Academic pediatrics (Impact Factor: 2.01). 07/2012; 12(5):429-35. DOI: 10.1016/j.acap.2012.06.004
Source: PubMed


Electronic medical record (EMR) systems are costly for hospitals to implement and maintain, and the effects of EMR on the cost of care for inpatient pediatrics remain unknown. Our objective was to determine whether delivering care with advanced-stage EMR was associated with a decreased cost per case in a national sample of hospitalized children.
The Healthcare Cost and Utilization Project Kids Inpatient Dataset 2009 identified pediatric discharges. The Healthcare Information and Management Systems Society 2009 database identified hospitals' EMR use. EMR was classified into 3 stages, with advanced-stage 3 EMR including automation of ancillary services, automation of nursing workflow, computerized provider order entry, and clinical decision support. Multivariable linear regression was used to determine the independent effect of advanced-stage EMR on cost per case.
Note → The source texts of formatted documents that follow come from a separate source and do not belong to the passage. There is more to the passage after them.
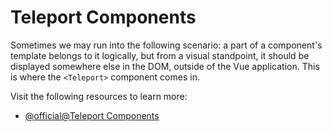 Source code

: # Teleport Components

Sometimes we may run into the following scenario: a part of a component's template belongs to it logically, but from a visual standpoint, it should be displayed somewhere else in the DOM, outside of the Vue application. This is where the `<Teleport>` component comes in.

Visit the following resources to learn more:

- [@official@Teleport Components](https://vuejs.org/guide/built-ins/teleport.html)
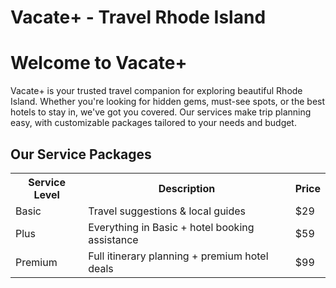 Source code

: <!DOCTYPE html>
<html lang="en">
<head>
  <meta charset="UTF-8">
  <meta name="viewport" content="width=device-width, initial-scale=1">
  <h1>Vacate+ - Travel Rhode Island</h1>
</head>
<body>
  <h1>Welcome to Vacate+</h1>
  <p>
    Vacate+ is your trusted travel companion for exploring beautiful Rhode Island.
    Whether you're looking for hidden gems, must-see spots, or the best hotels to stay in,
    we've got you covered. Our services make trip planning easy, with customizable packages
    tailored to your needs and budget.
  </p>

  <h2>Our Service Packages</h2>
  <table>
    <tr>
      <th>Service Level</th>
      <th>Description</th>
      <th>Price</th>
    </tr>
    <tr>
      <td>Basic</td>
      <td>Travel suggestions & local guides</td>
      <td>$29</td>
    </tr>
    <tr>
      <td>Plus</td>
      <td>Everything in Basic + hotel booking assistance</td>
      <td>$59</td>
    </tr>
    <tr>
      <td>Premium</td>
      <td>Full itinerary planning + premium hotel deals</td>
      <td>$99</td>
    </tr>
  </table>
</body>
</html> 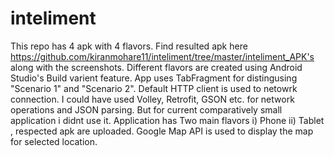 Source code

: # inteliment
This repo has 4 apk with 4 flavors. Find resulted apk here https://github.com/kiranmohare11/inteliment/tree/master/inteliment_APK's
along with the screenshots.
Different flavors are created using Android Studio's Build varient feature.
App uses TabFragment for distingusing "Scenario 1" and "Scenario 2". Default HTTP client is used to netowrk connection. I could have used Volley, Retrofit, GSON etc. for network operations and JSON parsing. But for current comparatively small application i didnt use it.
Application has Two main flavors i) Phone ii) Tablet , respected apk are uploaded.
Google Map API is used to display the map for selected location.
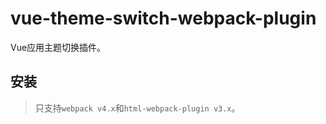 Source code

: # vue-theme-switch-webpack-plugin

Vue应用主题切换插件。

## 安装

> 只支持`webpack v4.x`和`html-webpack-plugin v3.x`。
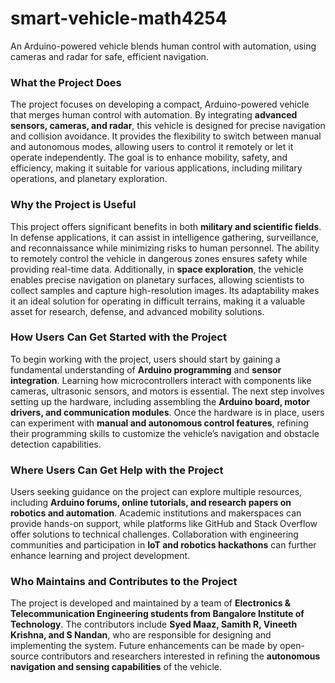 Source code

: # smart-vehicle-math4254
An Arduino-powered vehicle blends human control with automation, using cameras and radar for safe, efficient navigation.

### **What the Project Does**  
The project focuses on developing a compact, Arduino-powered vehicle that merges human control with automation. By integrating **advanced sensors, cameras, and radar**, this vehicle is designed for precise navigation and collision avoidance. It provides the flexibility to switch between manual and autonomous modes, allowing users to control it remotely or let it operate independently. The goal is to enhance mobility, safety, and efficiency, making it suitable for various applications, including military operations, and planetary exploration.

### **Why the Project is Useful**  
This project offers significant benefits in both **military and scientific fields**. In defense applications, it can assist in intelligence gathering, surveillance, and reconnaissance while minimizing risks to human personnel. The ability to remotely control the vehicle in dangerous zones ensures safety while providing real-time data. Additionally, in **space exploration**, the vehicle enables precise navigation on planetary surfaces, allowing scientists to collect samples and capture high-resolution images. Its adaptability makes it an ideal solution for operating in difficult terrains, making it a valuable asset for research, defense, and advanced mobility solutions.

### **How Users Can Get Started with the Project**  
To begin working with the project, users should start by gaining a fundamental understanding of **Arduino programming** and **sensor integration**. Learning how microcontrollers interact with components like cameras, ultrasonic sensors, and motors is essential. The next step involves setting up the hardware, including assembling the **Arduino board, motor drivers, and communication modules**. Once the hardware is in place, users can experiment with **manual and autonomous control features**, refining their programming skills to customize the vehicle’s navigation and obstacle detection capabilities.

### **Where Users Can Get Help with the Project**  
Users seeking guidance on the project can explore multiple resources, including **Arduino forums, online tutorials, and research papers on robotics and automation**. Academic institutions and makerspaces can provide hands-on support, while platforms like GitHub and Stack Overflow offer solutions to technical challenges. Collaboration with engineering communities and participation in **IoT and robotics hackathons** can further enhance learning and project development.

### **Who Maintains and Contributes to the Project**  
The project is developed and maintained by a team of **Electronics & Telecommunication Engineering students from Bangalore Institute of Technology**. The contributors include **Syed Maaz, Samith R, Vineeth Krishna, and S Nandan**, who are responsible for designing and implementing the system. Future enhancements can be made by open-source contributors and researchers interested in refining the **autonomous navigation and sensing capabilities** of the vehicle.
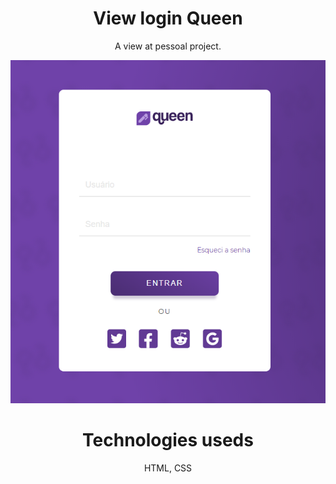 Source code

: <div align="center">
  <h1> View login Queen </h1>
  <p> A view at pessoal project. </p>
  <img src="/Queen/to-readme/queen-login.png">
  <h1> Technologies useds </h1>
  <p> HTML, CSS </p>
</div>

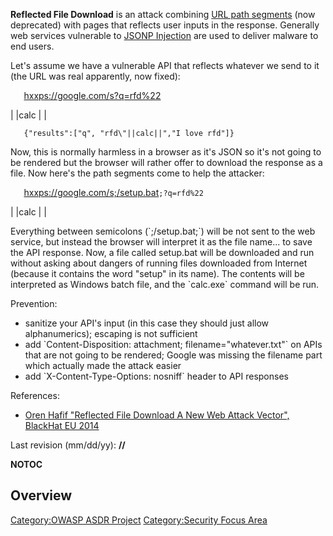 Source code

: 

**Reflected File Download** is an attack combining [URL path
segments](http://stackoverflow.com/questions/2163803/what-is-the-semicolon-reserved-for-in-urls)
(now deprecated) with pages that reflects user inputs in the response.
Generally web services vulnerable to [JSONP
Injection](https://securitycafe.ro/2017/01/18/practical-jsonp-injection/)
are used to deliver malware to end users.

Let's assume we have a vulnerable API that reflects whatever we send to
it (the URL was real apparently, now fixed):

`   `<hxxps://google.com/s?q=rfd%22>

| |calc | |

`   {"results":["q", "rfd\"||calc||","I love rfd"]}`

Now, this is normally harmless in a browser as it's JSON so it's not
going to be rendered but the browser will rather offer to download the
response as a file. Now here's the path segments come to help the
attacker:

`   `<hxxps://google.com/s;/setup.bat>`;?q=rfd%22`

| |calc | |

Everything between semicolons (\`;/setup.bat;\`) will be not sent to the
web service, but instead the browser will interpret it as the file
name... to save the API response. Now, a file called setup.bat will be
downloaded and run without asking about dangers of running files
downloaded from Internet (because it contains the word "setup" in its
name). The contents will be interpreted as Windows batch file, and the
\`calc.exe\` command will be run.

Prevention:

  - sanitize your API's input (in this case they should just allow
    alphanumerics); escaping is not sufficient
  - add \`Content-Disposition: attachment; filename="whatever.txt"\` on
    APIs that are not going to be rendered; Google was missing the
    filename part which actually made the attack easier
  - add \`X-Content-Type-Options: nosniff\` header to API responses

References:

  - [Oren Hafif "Reflected File Download A New Web Attack Vector",
    BlackHat
    EU 2014](https://www.blackhat.com/docs/eu-14/materials/eu-14-Hafif-Reflected-File-Download-A-New-Web-Attack-Vector.pdf)

Last revision (mm/dd/yy): **//**

__NOTOC__

## Overview

[Category:OWASP ASDR Project](Category:OWASP_ASDR_Project "wikilink")
[Category:Security Focus Area](Category:Security_Focus_Area "wikilink") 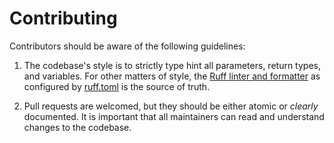 # Contributing

Contributors should be aware of the following guidelines:

1. The codebase's style is to strictly type hint all parameters, return types, and variables. For other matters of style, the [Ruff linter and formatter](https://github.com/astral-sh/ruff) as configured by [ruff.toml](/ruff.toml) is the source of truth.

2. Pull requests are welcomed, but they should be either atomic or *clearly* documented. It is important that all maintainers can read and understand changes to the codebase. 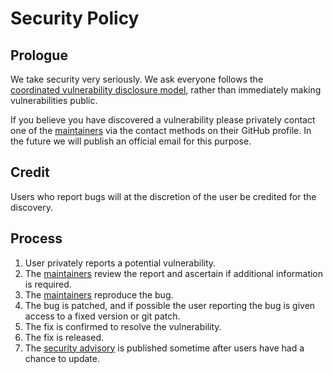 # Security Policy

## Prologue

We take security very seriously. We ask everyone follows the  
[coordinated vulnerability disclosure model](https://en.wikipedia.org/wiki/Coordinated_vulnerability_disclosure), rather
than immediately making vulnerabilities public.

If you believe you have discovered a vulnerability please privately contact one of the 
[maintainers](https://github.com/orgs/go-webauthn/teams/maintainers) via the contact methods on their GitHub profile. In
the future we will publish an official email for this purpose.

## Credit

Users who report bugs will at the discretion of the user be credited for the discovery.

## Process

1. User privately reports a potential vulnerability.
2. The [maintainers](https://github.com/orgs/go-webauthn/people) review the report and ascertain if additional information is required.
3. The [maintainers](https://github.com/orgs/go-webauthn/people) reproduce the bug.
4. The bug is patched, and if possible the user reporting the bug is given access to a fixed version or git patch.
5. The fix is confirmed to resolve the vulnerability.
6. The fix is released.
7. The [security advisory] is published sometime after users have had a chance to update.

[security advisory]: https://github.com/NHAS/webauthn/security/advisories
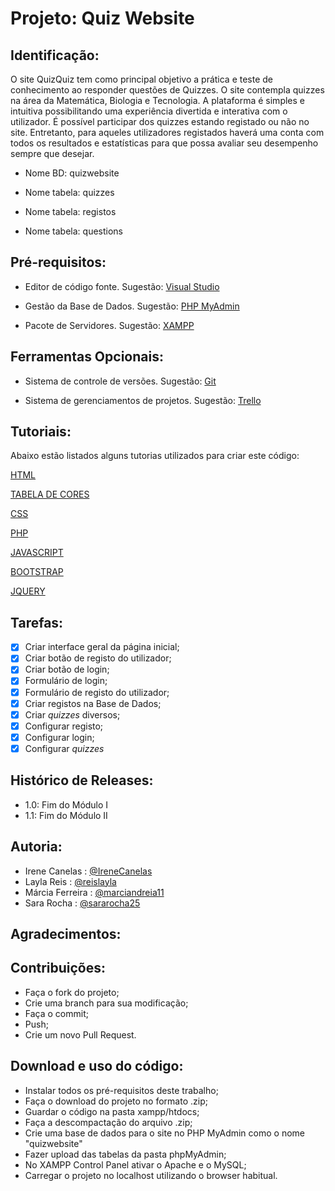 # Projeto: Quiz Website
## Identificação:
<p>O site QuizQuiz tem como principal objetivo a prática e teste de conhecimento ao responder questões de Quizzes. O site contempla quizzes na área da Matemática, Biologia e Tecnologia. A plataforma é simples e intuitiva possibilitando uma experiência divertida e interativa com o utilizador. É possível participar dos quizzes estando registado ou não no site. Entretanto, para aqueles utilizadores registados haverá uma conta com todos os resultados e estatísticas para que possa avaliar seu desempenho sempre que desejar.</p>

- Nome BD: quizwebsite <p>
- Nome tabela: quizzes <p>
- Nome tabela: registos <p>
- Nome tabela: questions 

## Pré-requisitos:

- Editor de código fonte. 
Sugestão:
[Visual Studio](https://code.visualstudio.com/)

- Gestão da Base de Dados. 
Sugestão:
[PHP MyAdmin](https://www.phpmyadmin.net/)

- Pacote de Servidores. 
Sugestão:
[XAMPP](https://www.apachefriends.org/index.html)

## Ferramentas Opcionais:
- Sistema de controle de versões.
Sugestão:
[Git](https://git-scm.com/downloads)

- Sistema de gerenciamentos de projetos.
Sugestão:
[Trello](https://trello.com/)


## Tutoriais:
Abaixo estão listados alguns tutorias utilizados para criar este código:

[HTML](https://www.w3schools.com/html/)
  
[TABELA DE CORES](https://www.flextool.com.br/tabela_cores.html)

[CSS](https://www.w3schools.com/css/default.asp)

[PHP](https://www.w3schools.com/php/default.asp)

[JAVASCRIPT](https://www.w3schools.com/js/)

[BOOTSTRAP](https://www.w3schools.com/bootstrap4/)

[JQUERY](https://www.w3schools.com/jquery/)


## Tarefas:
- [X] Criar interface geral da página inicial;
- [X] Criar botão de registo do utilizador;
- [X] Criar botão de login;
- [X] Formulário de login;
- [X] Formulário de registo do utilizador;
- [X] Criar registos na Base de Dados;
- [X] Criar _quizzes_ diversos;
- [X] Configurar registo;
- [X] Configurar login;
- [X] Configurar _quizzes_

## Histórico de Releases:

- 1.0: Fim do Módulo I
- 1.1: Fim do Módulo II

## Autoria:
- Irene Canelas : [@IreneCanelas](https://www.github.com/ccxirene)
- Layla Reis : [@reislayla](https://www.github.com/reislayla)
- Márcia Ferreira : [@marciandreia11](https://www.github.com/marciandreia11)
- Sara Rocha : [@sararocha25](https://www.github.com/sararocha25)

## Agradecimentos:

## Contribuições: 

- Faça o fork do projeto;
- Crie uma branch para sua modificação;
- Faça o commit;
- Push;
- Crie um novo Pull Request. 

## Download e uso do código:

- Instalar todos os pré-requisitos deste trabalho;   
- Faça o download do projeto no formato .zip;
- Guardar o código na pasta xampp/htdocs; 
- Faça a descompactação do arquivo .zip;
- Crie uma base de dados para o site no PHP MyAdmin como o nome "quizwebsite" 
 - Fazer upload das tabelas da pasta phpMyAdmin;
- No XAMPP Control Panel ativar o Apache e o MySQL;
- Carregar o projeto no localhost utilizando o browser habitual.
Propensity score adjustment was included to control for nonrandom assignment of EMR use.
This analysis included 4,605,454 weighted discharges. EMR use by hospitals that care for children was common: 24% for stage 1, 23% stage 2, and 32% advanced stage 3. The multivariable model demonstrated that advanced stage EMR was associated with an average 7% greater cost per case ($146 per discharge).
The care of children across the United States with EMRs may create a safer health care system but is not associated with inpatient cost savings. In fact our primary analysis shows a 7% additional cost per case. This finding is contrary to predicted savings and may represent an added barrier in the adoption of EMR for inpatient pediatrics.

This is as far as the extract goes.